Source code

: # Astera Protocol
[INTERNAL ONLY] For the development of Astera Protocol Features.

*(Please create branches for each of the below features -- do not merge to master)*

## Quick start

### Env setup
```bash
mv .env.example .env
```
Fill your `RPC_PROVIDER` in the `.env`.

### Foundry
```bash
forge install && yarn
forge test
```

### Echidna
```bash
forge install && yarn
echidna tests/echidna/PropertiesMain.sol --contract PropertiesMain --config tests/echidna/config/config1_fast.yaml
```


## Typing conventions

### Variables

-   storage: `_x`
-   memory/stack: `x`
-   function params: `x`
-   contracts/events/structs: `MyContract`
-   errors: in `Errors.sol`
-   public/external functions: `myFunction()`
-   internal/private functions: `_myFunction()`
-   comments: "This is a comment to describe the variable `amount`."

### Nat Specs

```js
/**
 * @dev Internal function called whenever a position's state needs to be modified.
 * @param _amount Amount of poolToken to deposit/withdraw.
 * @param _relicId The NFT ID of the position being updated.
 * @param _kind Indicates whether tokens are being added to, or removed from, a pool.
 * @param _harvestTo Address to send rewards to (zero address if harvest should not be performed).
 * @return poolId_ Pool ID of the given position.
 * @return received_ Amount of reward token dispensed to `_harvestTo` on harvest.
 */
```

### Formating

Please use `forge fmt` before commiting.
---
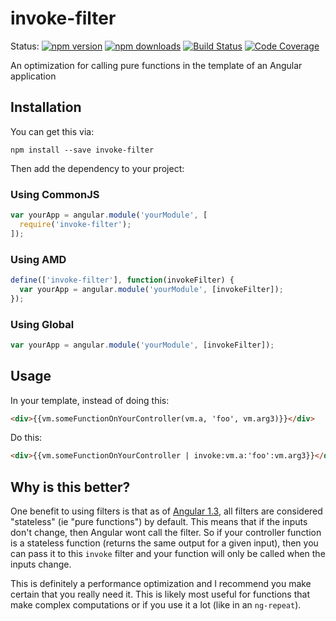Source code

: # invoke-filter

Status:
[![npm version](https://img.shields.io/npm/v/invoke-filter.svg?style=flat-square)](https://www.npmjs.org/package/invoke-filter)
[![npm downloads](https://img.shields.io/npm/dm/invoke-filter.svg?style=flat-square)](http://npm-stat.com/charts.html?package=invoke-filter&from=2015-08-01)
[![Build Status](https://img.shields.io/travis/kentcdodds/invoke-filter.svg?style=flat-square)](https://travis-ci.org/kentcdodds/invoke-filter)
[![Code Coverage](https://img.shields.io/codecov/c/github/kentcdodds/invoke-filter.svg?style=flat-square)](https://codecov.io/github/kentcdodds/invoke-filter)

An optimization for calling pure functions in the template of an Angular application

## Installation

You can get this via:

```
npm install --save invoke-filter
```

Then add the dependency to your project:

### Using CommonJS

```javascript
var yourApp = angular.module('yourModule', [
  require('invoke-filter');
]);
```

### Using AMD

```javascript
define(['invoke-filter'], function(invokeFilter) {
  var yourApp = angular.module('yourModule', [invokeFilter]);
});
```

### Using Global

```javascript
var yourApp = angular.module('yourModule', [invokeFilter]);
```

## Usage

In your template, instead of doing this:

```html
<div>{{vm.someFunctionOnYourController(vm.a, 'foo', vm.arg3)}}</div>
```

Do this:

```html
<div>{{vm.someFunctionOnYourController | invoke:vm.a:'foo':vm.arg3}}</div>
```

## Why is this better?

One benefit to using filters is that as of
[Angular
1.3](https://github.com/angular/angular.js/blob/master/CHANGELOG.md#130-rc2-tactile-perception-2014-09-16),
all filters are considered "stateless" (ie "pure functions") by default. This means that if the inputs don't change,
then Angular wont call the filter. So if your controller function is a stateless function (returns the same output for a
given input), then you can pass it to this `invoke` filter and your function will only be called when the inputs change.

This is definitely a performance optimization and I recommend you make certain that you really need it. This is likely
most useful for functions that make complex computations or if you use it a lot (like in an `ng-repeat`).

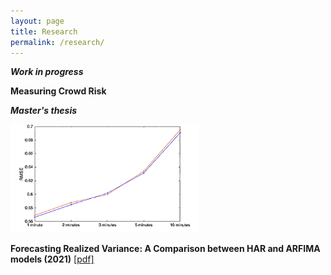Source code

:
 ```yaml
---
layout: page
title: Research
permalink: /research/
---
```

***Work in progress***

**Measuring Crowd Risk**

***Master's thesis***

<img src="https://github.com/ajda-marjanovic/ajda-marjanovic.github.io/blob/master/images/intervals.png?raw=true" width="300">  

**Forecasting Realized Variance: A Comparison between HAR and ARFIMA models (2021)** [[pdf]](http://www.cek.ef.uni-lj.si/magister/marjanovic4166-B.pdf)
---
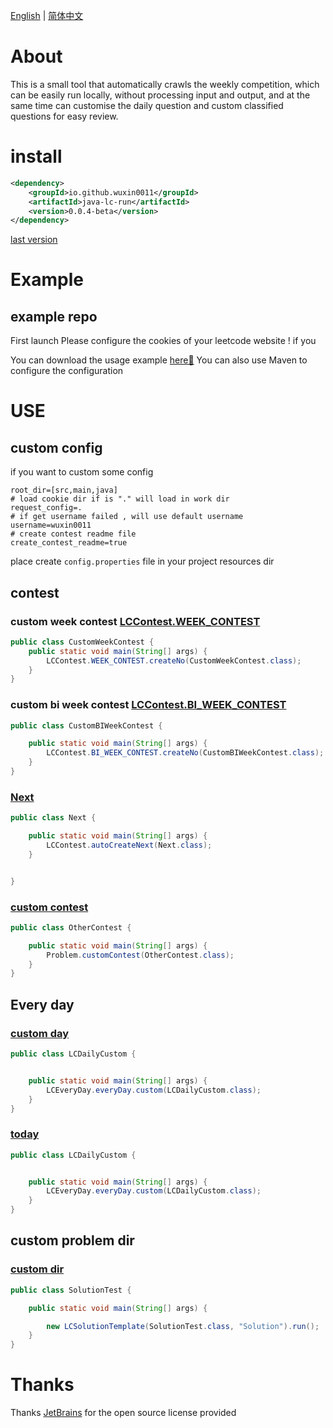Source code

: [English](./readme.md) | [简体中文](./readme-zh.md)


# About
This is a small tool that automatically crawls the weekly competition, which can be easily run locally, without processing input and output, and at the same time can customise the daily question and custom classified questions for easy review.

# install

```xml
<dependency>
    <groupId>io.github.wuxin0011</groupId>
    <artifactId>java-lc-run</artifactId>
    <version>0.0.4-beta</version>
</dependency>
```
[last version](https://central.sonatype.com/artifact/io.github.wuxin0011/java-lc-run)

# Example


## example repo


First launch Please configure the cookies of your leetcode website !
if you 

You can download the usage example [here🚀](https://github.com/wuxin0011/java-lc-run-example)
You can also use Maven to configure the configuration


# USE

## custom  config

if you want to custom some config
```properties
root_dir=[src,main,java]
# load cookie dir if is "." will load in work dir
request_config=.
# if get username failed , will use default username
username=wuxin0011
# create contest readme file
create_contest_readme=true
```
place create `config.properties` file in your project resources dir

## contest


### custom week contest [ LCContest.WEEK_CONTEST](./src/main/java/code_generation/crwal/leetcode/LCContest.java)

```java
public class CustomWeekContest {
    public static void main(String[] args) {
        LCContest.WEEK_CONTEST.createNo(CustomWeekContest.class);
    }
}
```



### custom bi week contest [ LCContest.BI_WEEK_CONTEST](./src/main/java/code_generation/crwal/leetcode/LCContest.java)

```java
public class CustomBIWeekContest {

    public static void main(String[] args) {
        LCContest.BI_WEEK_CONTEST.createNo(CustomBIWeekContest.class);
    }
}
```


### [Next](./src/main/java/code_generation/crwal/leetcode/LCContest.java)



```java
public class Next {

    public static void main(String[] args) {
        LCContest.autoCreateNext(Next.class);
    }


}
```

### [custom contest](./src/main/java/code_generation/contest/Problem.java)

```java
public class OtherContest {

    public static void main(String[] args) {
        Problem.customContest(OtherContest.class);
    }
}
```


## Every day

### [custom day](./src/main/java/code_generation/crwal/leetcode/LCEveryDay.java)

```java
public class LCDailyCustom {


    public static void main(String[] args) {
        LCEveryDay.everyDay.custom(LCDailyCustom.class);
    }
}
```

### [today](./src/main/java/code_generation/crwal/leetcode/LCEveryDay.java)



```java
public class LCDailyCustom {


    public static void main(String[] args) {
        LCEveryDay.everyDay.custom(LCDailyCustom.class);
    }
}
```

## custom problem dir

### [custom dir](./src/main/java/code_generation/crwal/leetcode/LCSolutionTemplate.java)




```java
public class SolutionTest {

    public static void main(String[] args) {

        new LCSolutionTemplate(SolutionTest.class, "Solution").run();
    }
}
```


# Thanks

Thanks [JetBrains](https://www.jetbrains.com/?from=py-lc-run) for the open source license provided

• TASK STATEMENT
For an answer, give a copy of every line in the listing that holds the word "stateless".

• SOLUTION
all filters are considered "stateless" (ie "pure functions") by default. This means that if the inputs don't change,
then Angular wont call the filter. So if your controller function is a stateless function (returns the same output for a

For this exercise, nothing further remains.